(What you should do): Begin at the line containing "#### Next Sentence Selection (NSS) Algorithm" in the entries below and end at the line containing "- [x] **Batch Generation & Prefetching**"; transcribe that range exactly and nothing outside it.

(Extracted information):
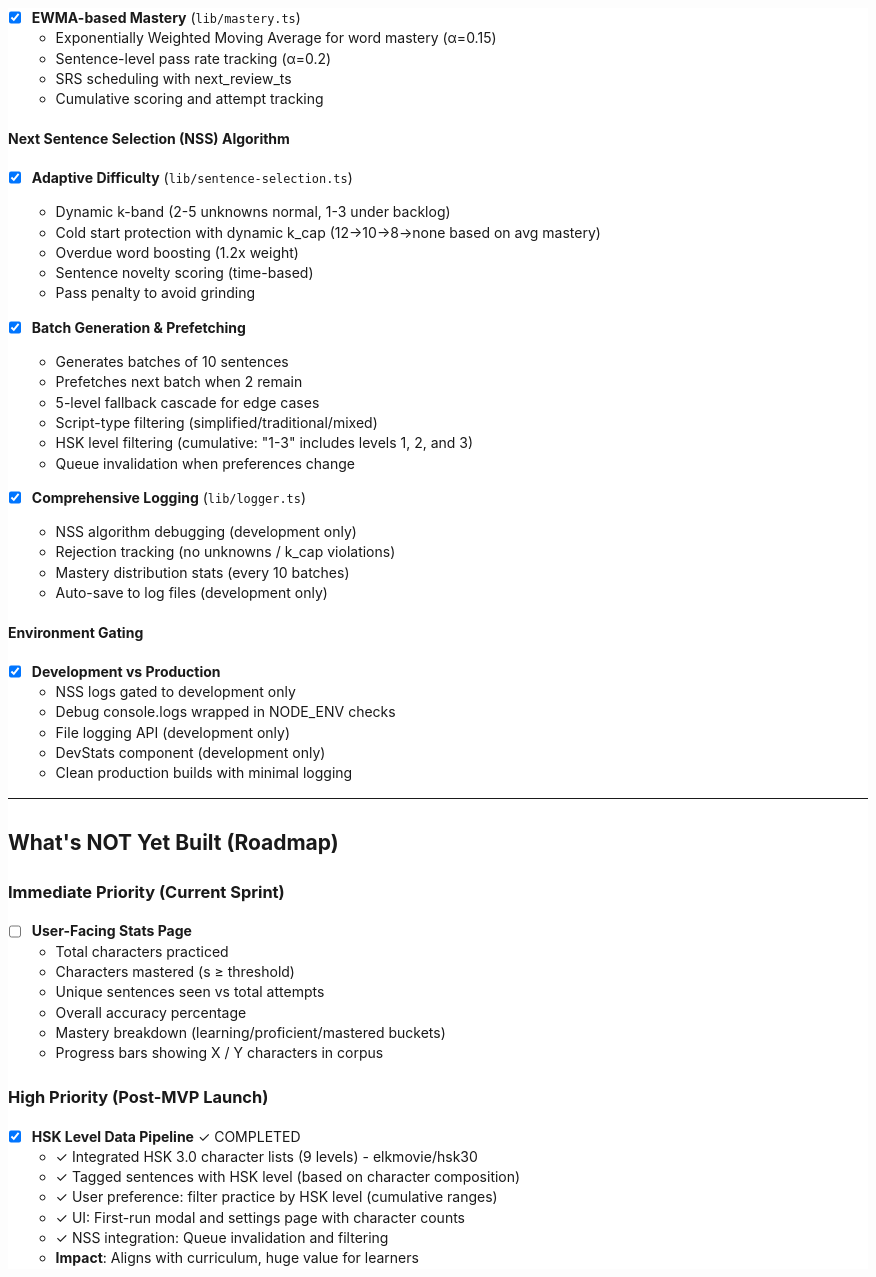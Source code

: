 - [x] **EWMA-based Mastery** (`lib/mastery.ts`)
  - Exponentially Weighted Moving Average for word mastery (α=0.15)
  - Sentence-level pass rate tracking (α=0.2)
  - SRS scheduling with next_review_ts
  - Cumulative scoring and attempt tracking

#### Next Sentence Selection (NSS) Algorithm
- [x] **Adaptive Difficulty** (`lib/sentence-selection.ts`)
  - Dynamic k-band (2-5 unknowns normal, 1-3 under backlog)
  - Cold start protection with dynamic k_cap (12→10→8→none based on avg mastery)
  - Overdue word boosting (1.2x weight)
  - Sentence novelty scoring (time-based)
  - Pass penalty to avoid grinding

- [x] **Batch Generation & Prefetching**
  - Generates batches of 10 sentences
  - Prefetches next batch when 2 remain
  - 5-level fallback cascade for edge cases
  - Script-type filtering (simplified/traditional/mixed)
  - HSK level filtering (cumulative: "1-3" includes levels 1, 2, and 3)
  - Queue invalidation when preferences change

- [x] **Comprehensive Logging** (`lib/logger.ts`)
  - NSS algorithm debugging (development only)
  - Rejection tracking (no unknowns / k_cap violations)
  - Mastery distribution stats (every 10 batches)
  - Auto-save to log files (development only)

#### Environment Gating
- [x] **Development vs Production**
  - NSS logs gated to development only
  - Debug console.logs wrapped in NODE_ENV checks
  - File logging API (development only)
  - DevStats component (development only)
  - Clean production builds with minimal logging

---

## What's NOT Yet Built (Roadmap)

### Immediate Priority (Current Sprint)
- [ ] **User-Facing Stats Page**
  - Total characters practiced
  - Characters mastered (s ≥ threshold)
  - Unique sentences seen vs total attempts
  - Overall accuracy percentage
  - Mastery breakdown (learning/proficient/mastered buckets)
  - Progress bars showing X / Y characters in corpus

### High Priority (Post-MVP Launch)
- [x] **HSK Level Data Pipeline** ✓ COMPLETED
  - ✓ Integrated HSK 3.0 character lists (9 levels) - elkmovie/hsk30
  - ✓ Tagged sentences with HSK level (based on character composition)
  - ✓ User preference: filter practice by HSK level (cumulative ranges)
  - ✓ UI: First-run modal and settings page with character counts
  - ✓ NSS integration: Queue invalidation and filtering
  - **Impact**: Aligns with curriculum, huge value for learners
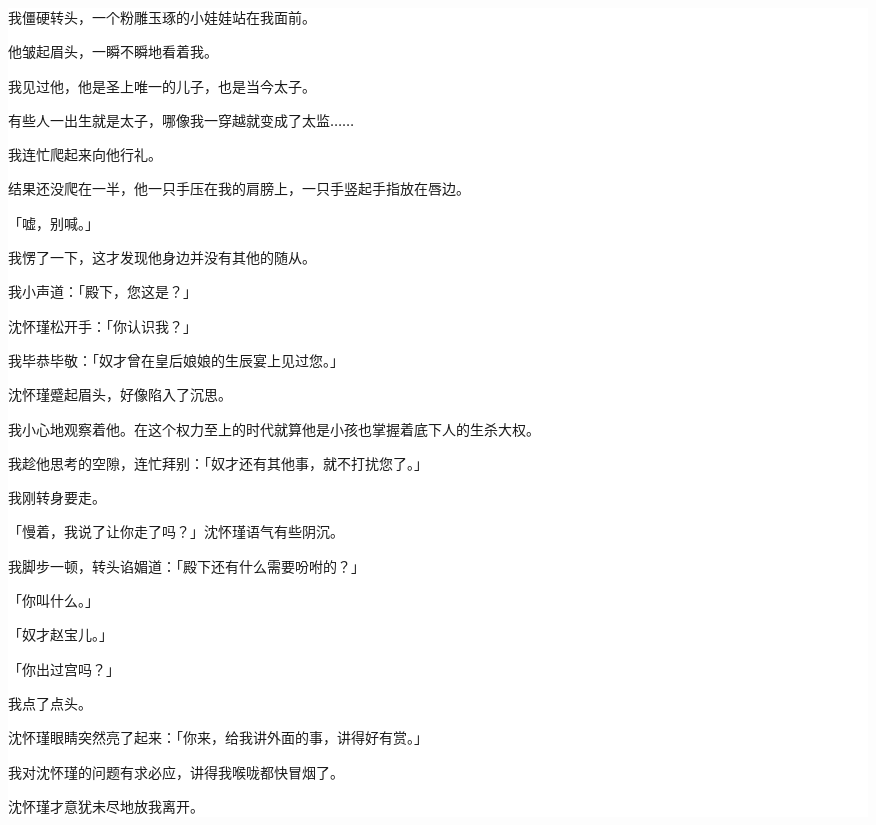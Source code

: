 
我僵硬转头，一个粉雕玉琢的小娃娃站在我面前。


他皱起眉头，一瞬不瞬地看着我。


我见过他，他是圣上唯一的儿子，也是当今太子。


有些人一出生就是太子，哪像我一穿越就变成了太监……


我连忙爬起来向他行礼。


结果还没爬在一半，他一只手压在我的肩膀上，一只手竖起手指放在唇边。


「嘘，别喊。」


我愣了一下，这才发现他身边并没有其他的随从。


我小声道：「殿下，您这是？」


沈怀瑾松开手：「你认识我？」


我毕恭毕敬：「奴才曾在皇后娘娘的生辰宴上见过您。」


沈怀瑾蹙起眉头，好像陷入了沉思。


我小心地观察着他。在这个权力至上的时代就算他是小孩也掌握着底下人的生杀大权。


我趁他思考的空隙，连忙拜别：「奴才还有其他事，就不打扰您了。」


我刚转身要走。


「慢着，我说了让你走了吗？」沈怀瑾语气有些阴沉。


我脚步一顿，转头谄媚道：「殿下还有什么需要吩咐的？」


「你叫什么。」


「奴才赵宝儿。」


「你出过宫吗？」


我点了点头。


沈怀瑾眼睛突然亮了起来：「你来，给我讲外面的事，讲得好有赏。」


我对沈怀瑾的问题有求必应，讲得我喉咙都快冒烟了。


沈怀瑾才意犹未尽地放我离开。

(Your response):
#### Next Sentence Selection (NSS) Algorithm
- [x] **Adaptive Difficulty** (`lib/sentence-selection.ts`)
  - Dynamic k-band (2-5 unknowns normal, 1-3 under backlog)
  - Cold start protection with dynamic k_cap (12→10→8→none based on avg mastery)
  - Overdue word boosting (1.2x weight)
  - Sentence novelty scoring (time-based)
  - Pass penalty to avoid grinding

- [x] **Batch Generation & Prefetching**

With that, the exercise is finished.